■ **DATA IN THIS EXERCISE**:
※

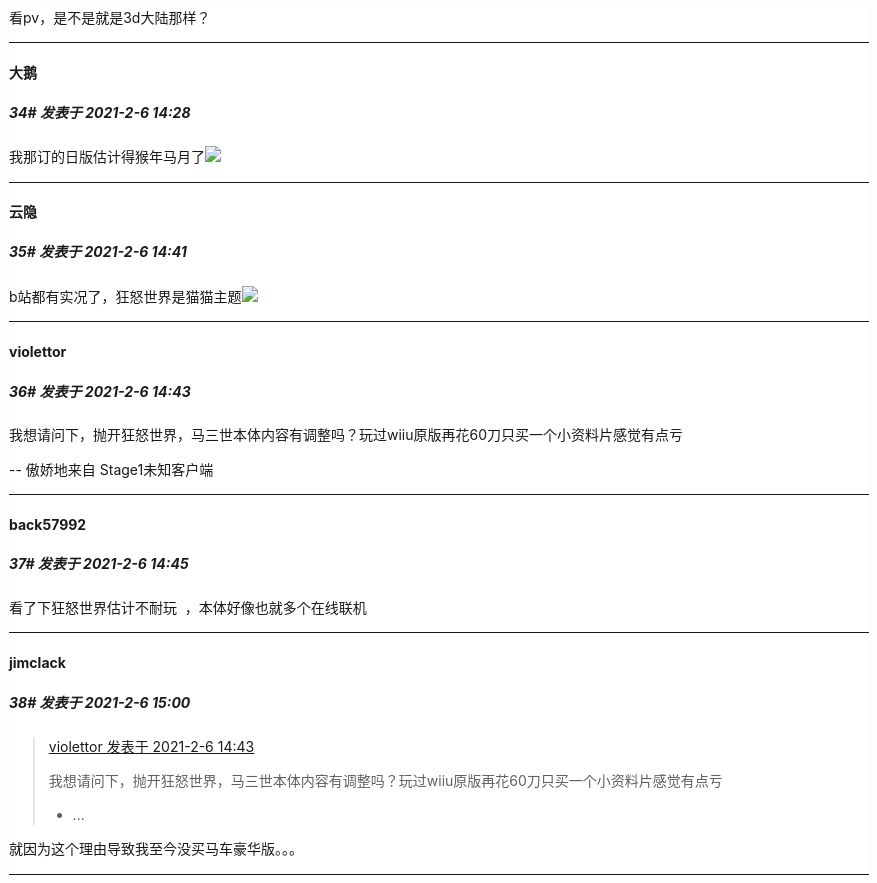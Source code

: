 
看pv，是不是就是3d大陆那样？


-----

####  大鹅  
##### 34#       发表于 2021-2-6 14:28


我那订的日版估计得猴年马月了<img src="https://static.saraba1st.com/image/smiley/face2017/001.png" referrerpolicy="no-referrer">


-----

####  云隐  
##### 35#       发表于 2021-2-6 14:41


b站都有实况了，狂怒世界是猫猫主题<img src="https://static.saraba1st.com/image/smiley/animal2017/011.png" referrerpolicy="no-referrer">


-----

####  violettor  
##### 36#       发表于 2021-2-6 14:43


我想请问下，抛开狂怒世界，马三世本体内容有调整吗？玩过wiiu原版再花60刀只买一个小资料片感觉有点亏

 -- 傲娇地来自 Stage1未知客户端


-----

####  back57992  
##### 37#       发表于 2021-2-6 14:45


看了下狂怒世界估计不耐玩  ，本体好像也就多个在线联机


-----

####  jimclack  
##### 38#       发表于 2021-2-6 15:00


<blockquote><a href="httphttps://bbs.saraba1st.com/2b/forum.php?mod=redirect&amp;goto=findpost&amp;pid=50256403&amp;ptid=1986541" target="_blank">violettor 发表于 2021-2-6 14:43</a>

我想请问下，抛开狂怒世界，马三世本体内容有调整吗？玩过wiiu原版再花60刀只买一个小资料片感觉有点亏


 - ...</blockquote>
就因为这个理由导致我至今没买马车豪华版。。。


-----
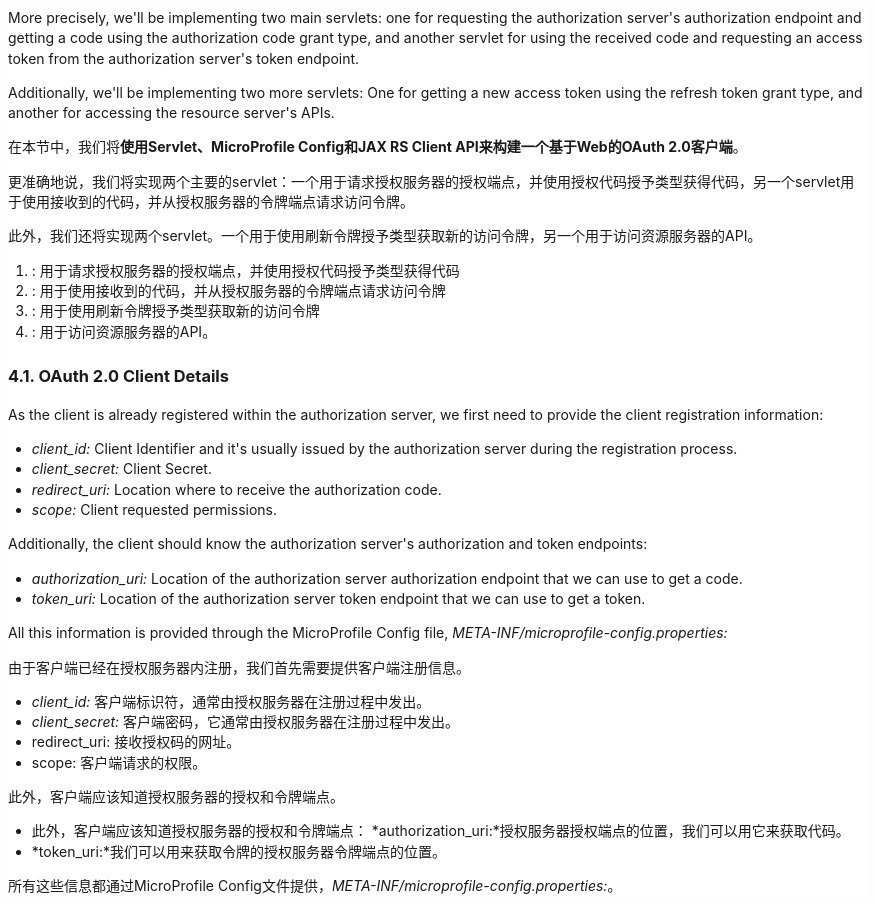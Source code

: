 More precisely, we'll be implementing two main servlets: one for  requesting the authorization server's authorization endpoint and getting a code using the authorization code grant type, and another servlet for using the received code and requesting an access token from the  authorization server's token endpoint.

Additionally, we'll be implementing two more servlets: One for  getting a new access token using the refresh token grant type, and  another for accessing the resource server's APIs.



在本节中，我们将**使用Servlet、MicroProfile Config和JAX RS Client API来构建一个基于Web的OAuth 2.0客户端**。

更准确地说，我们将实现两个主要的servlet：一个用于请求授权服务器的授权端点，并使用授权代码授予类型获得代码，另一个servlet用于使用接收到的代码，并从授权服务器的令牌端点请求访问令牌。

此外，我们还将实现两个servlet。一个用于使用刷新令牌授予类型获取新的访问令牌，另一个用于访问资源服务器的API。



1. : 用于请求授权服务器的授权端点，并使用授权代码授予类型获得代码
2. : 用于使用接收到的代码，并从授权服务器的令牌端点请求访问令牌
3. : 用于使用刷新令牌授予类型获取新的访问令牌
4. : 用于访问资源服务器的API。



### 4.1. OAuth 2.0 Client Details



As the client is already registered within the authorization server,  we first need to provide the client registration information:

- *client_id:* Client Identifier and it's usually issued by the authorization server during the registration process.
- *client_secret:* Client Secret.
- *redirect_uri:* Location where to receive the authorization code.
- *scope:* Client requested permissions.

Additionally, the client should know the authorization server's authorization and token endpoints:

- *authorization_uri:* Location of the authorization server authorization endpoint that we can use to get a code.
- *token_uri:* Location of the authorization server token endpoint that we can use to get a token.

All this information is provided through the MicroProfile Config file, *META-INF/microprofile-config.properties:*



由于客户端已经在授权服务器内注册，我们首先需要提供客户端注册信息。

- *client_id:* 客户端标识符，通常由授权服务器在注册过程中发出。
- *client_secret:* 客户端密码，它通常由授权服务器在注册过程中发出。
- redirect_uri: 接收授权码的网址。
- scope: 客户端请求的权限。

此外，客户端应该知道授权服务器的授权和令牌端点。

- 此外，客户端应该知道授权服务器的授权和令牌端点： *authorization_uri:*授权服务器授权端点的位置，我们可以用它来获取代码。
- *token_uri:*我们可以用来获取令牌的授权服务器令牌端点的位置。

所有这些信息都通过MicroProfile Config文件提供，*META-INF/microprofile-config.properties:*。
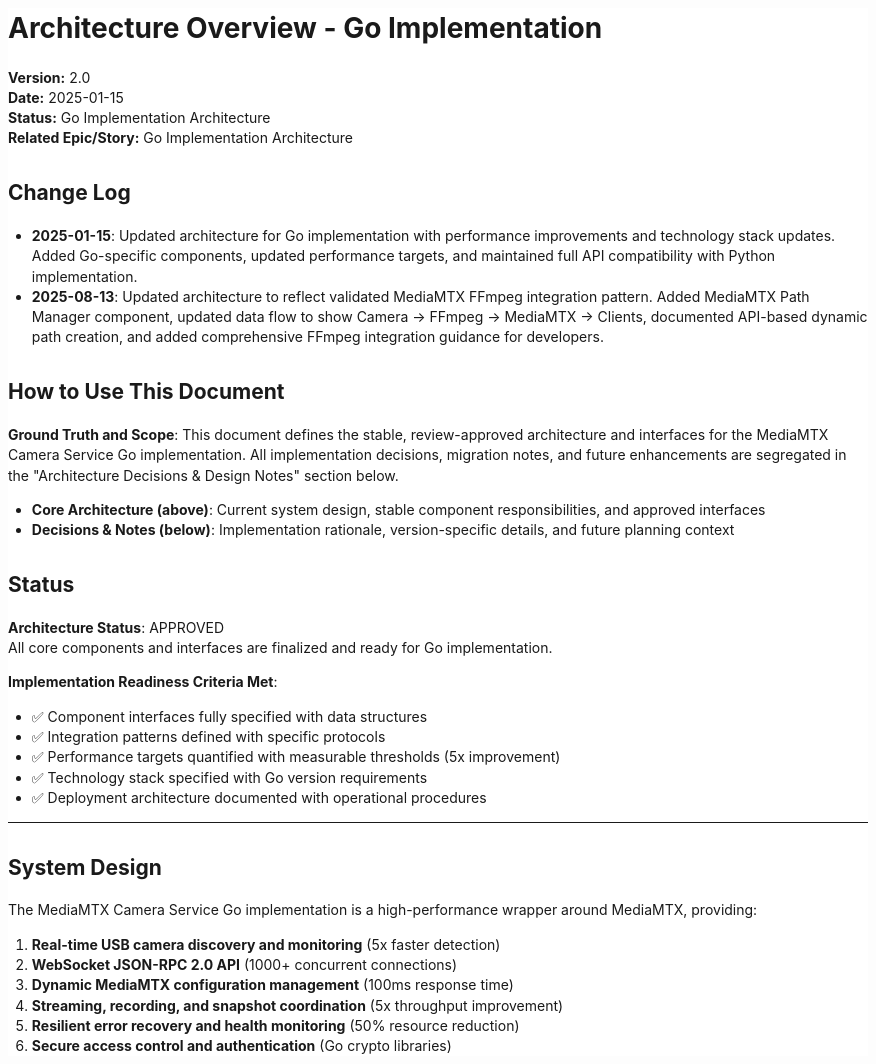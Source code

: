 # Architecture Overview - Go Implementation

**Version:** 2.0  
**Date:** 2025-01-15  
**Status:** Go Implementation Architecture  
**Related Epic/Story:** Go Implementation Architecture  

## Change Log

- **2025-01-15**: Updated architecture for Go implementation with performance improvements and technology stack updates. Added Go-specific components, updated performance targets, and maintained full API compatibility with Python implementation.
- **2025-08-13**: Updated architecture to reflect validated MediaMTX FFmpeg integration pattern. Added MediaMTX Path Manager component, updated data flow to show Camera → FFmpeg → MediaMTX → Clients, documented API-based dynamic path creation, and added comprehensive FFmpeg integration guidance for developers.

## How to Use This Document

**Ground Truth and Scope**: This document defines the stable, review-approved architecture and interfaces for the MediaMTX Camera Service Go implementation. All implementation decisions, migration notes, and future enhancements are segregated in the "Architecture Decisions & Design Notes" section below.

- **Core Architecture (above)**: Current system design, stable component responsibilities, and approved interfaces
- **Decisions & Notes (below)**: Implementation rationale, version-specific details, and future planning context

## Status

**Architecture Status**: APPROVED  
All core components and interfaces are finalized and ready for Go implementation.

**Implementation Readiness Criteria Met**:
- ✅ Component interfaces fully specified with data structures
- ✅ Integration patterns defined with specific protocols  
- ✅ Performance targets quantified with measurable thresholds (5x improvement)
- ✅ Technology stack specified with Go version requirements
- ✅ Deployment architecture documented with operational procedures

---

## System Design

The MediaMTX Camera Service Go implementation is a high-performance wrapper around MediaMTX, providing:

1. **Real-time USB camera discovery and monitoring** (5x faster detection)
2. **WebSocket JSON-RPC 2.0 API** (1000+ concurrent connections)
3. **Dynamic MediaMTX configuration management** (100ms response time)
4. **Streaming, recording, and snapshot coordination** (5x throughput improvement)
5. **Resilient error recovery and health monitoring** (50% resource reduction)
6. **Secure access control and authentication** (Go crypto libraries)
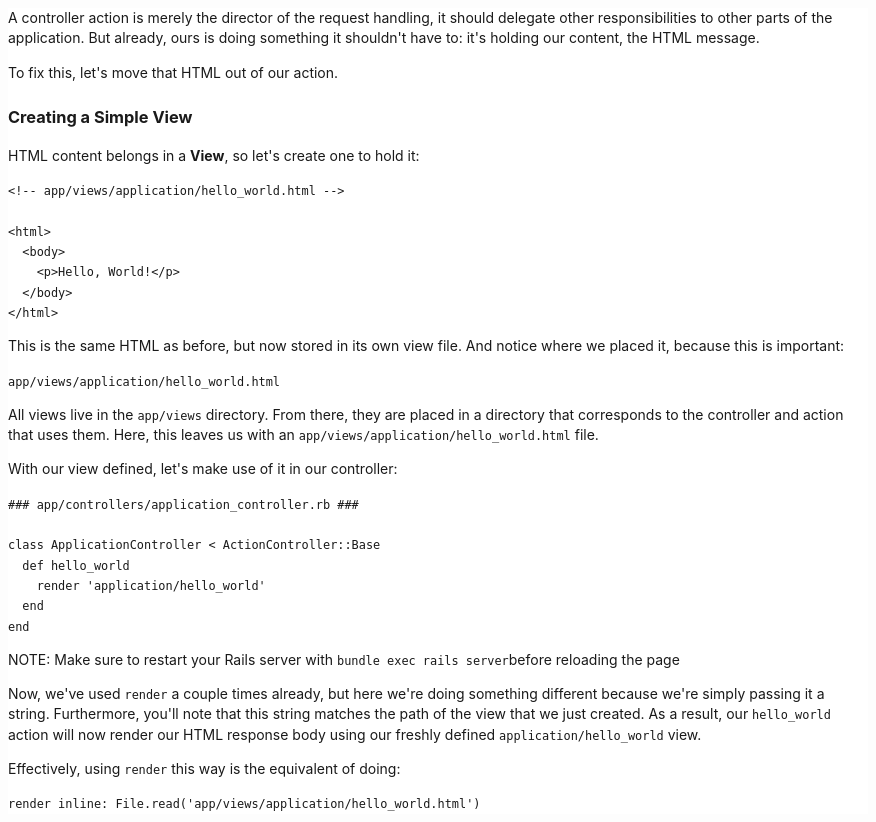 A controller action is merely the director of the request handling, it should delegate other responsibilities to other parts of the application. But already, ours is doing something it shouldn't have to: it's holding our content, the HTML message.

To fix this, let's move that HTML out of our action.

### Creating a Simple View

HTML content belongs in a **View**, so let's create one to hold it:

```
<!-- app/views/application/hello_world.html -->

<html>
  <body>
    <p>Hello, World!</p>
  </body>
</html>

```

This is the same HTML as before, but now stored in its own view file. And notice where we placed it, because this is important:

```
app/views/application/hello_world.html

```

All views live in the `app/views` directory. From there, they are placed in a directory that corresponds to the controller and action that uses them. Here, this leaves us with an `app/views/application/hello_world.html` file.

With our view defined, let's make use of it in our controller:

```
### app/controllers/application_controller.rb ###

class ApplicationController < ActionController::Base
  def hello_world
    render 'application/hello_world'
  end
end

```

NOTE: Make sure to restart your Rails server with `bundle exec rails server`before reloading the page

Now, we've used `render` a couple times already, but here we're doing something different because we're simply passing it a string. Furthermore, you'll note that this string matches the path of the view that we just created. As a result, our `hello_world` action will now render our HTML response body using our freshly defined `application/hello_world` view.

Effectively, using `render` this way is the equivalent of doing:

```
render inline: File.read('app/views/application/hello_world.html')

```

※

■ **WHAT THE TASK REQUIRES**:
Where a line above includes "referrer", copy that line.

■ **RESPONSE TO THIS TASK**:
我那订的日版估计得猴年马月了<img src="https://static.saraba1st.com/image/smiley/face2017/001.png" referrerpolicy="no-referrer">
b站都有实况了，狂怒世界是猫猫主题<img src="https://static.saraba1st.com/image/smiley/animal2017/011.png" referrerpolicy="no-referrer">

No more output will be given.